Friday, May 27, 2011

Words and Pictures

Illustration is about communicating an idea pictorially. Sometimes illustrations stand alone, other times they accompany text. When words and pictures work together in harmony, the whole can be much greater than the sum of the parts - pure magic!

In a picture book, for example, words and text do not simply reinforce one another, they complement each other. They each provide different information. Each is somewhat ambiguous, possibly meaningless, without the other, and the reader's enjoyment comes (whether s/he knows it or not) from connecting the two internally to create a third reality that is not explicitly stated.

For example, the words,"Charlie had put in a long day's work" might accompany a picture like this:
 

"Charlie had put in a long day's work..."

Ok, so first off, Charlie's a pig. And he seems happy and proud of his work, not particularly tired or experiencing anything negative for that matter. I guess he's built a wall, so that's probably going to be important to the story later on. The fact that the final story is assembled completely in the audience's head, something like: "Charlie is a pig who just built a wall (for some reason we're going to find out about later), and is really pleased with himself (so I suspect things might take a turn for the worse at some point...)... and lots more things I'm sort of sensing but don't need to put into words..." is what makes the experience so deeply satisfying, and engages the audience in a way that is similar to what we all naturally experience in real life. 

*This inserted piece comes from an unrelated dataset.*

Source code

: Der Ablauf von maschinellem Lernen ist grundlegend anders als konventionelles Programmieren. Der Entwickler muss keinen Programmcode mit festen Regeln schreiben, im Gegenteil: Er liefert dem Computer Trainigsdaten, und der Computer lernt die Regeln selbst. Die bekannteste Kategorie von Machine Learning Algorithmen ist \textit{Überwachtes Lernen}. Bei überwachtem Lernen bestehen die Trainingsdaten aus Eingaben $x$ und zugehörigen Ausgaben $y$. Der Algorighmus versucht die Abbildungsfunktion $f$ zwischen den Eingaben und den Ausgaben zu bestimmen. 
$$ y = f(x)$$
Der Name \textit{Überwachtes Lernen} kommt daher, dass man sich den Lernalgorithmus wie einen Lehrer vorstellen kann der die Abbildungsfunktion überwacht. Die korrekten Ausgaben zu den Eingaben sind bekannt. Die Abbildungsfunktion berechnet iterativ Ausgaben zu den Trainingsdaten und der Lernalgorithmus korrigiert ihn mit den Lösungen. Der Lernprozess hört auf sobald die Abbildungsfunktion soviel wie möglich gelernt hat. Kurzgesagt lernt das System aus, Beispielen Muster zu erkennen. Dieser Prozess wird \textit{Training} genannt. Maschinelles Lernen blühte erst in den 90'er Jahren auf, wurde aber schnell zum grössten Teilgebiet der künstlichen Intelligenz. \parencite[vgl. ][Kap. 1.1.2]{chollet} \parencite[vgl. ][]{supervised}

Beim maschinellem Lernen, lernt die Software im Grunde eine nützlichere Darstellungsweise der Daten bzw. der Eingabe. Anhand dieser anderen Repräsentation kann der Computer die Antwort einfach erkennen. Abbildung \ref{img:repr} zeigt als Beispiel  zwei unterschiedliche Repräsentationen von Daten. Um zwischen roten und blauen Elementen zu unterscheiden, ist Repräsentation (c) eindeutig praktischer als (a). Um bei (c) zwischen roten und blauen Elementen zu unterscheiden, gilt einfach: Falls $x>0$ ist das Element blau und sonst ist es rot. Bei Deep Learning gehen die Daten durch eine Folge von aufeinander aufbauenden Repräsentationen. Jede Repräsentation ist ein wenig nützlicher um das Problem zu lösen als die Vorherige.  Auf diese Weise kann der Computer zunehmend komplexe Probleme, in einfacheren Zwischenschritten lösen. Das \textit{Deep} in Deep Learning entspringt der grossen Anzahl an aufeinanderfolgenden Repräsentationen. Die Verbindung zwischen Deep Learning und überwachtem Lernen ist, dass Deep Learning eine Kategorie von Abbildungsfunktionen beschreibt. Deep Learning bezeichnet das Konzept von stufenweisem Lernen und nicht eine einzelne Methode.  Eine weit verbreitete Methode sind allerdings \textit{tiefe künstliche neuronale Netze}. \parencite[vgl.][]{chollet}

What if those same words accompany a very different picture? Something like this, maybe:
 

"Charlie had put in a long day's work..."

Now we see that Charlie is a person, in fact, a young girl. We don't know precisely what she spent the day doing - since we do see a picture of her but it's leaving that information out, it's probably not important. What's important is that she's completely exhausted. Something is probably going to happen because of that... maybe she'll fall asleep early and have a strange dream... or maybe she's coming down with the flu... We almost hear in our heads what the next phrase might be: "...and was completely worn out." For Charlie the pig the next phrase might be, "...building his wall." - his follow up looks backward in time, while Charlie the girl's looks forward, or to the present time.

This is truly a feat of conjuring - the story blossoms into existence, and in fact only ever lives in the mind of the viewer, from the seeds you have carefully planted there.